A preto e branco, o “Comércio do Porto” reparou em Francisco Pereira porque ele cortava o cabelo e fazia a barba a muitos dos políticos nacionais. “Nos anos oitenta, diziam-se os nomes das pessoas, elas ainda gostavam de tomar posições sobre as coisas e vir ao barbeiro era sinal de prestígio. Mas não repita os nomes que aí estão”. Muitos deles já morreram, e Francisco Pereira zela pela memória dos seus clientes. “Agora não digo os nomes, os tempos são outros.” Não há rancor na sua voz quando fala do presente, mas os homens de antigamente parecem-lhe o melhor de qualquer povo. “Antes vinha o pai, e deixava dinheiro para o filho vir cá cortar o cabelo. Agora os pais não deixam dinheiro para os filhos e eles vão a outros lados. Os velhos agora não se misturam com os novos, cada um para o seu lado.”

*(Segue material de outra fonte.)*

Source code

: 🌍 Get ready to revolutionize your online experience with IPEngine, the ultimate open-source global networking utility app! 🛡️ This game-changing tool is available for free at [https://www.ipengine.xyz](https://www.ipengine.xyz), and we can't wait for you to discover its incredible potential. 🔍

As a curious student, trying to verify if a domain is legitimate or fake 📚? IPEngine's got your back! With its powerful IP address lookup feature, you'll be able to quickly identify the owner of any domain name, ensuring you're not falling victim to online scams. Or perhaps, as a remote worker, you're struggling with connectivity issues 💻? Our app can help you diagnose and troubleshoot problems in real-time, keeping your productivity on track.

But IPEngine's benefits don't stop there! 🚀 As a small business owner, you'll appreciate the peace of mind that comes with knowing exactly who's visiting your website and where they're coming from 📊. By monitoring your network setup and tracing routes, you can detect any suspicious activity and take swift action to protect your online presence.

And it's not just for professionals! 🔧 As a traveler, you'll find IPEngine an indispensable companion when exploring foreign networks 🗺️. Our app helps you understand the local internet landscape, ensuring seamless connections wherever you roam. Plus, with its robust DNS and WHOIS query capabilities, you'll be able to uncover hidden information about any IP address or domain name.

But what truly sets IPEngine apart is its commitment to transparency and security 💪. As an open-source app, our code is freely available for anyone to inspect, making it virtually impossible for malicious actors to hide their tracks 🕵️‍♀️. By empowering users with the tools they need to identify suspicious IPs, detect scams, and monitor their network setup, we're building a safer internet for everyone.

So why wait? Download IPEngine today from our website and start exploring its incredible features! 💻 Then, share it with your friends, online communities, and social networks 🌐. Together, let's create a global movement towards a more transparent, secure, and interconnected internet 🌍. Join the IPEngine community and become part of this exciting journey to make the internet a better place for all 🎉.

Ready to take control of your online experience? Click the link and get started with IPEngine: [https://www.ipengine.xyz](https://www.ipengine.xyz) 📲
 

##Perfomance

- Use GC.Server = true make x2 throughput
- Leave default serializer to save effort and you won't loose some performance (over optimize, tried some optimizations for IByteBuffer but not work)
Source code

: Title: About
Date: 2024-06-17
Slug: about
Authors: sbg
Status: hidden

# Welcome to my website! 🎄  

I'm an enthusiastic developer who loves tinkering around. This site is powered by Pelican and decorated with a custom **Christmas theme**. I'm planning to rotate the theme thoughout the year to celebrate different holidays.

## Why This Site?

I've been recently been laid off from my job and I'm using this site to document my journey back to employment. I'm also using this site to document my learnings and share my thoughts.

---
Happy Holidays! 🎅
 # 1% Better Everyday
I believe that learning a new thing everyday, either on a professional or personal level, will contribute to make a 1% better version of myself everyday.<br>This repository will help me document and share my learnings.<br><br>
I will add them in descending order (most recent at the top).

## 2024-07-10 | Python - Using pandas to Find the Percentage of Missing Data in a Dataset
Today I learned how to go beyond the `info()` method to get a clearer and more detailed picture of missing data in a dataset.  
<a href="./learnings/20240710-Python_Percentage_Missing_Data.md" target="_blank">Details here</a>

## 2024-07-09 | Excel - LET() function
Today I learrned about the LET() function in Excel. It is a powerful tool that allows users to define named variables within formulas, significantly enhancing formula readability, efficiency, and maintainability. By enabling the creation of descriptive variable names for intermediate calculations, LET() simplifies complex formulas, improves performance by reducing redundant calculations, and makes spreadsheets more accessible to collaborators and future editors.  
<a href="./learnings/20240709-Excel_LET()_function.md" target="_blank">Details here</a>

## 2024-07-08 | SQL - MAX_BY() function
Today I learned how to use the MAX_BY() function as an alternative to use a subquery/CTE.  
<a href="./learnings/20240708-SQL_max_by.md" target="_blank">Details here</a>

A barbearia da garagem já viu muitas estrelas que pisavam os palcos do Coliseu, a entrarem porta dentro antes da performance. Vinham pelo boca a boca que informavam ser este o barbeiro ideal, a custo arranca-se o nome de um cantor “O Sr. Calvário quando vinha ao Norte, vinha sempre aqui.”. E muitos anónimos acompanhados de fotos de revistas a pedirem cortes parecidos com estrelas de cinema e cantores. Agora pedem imitações de corte de jogadores de futebol, que ele faz quando é preciso. “Barbas deixou de se fazer, falou-se muito da sida e as pessoas começaram a fazê-la em casa”, sentencia.
Francisco Pereira não tem medo de nenhum modelo. Nos inícios dos anos 80, ainda Portugal não dava os primeiros passos nas novidades do punk, o Casino Solverde espalhou passadeira vermelha para um manequim masculino que de calça de ganga justa e blusa havaiana apertada, que trazia um cabelo negro trabalhado em ondas com desenhos verdes estampados. Foi uma plateia ruidosa de profissionais do métieur que assobiou insistentemente o corte moderno de Francisco Pereira. Desde essa década que ele deixou de passear pelo país em festivais de corte de cabelo, onde arrecadou prémios importantes. “Ainda não sei se foi bom ou mau, eu ter andado nessa vida. A mostrar a minha obra a colegas de profissão… E a mulher não gostava. Saía na sexta de manhã e regressava aos domingos às 3 da manhã. Acabei com isso”.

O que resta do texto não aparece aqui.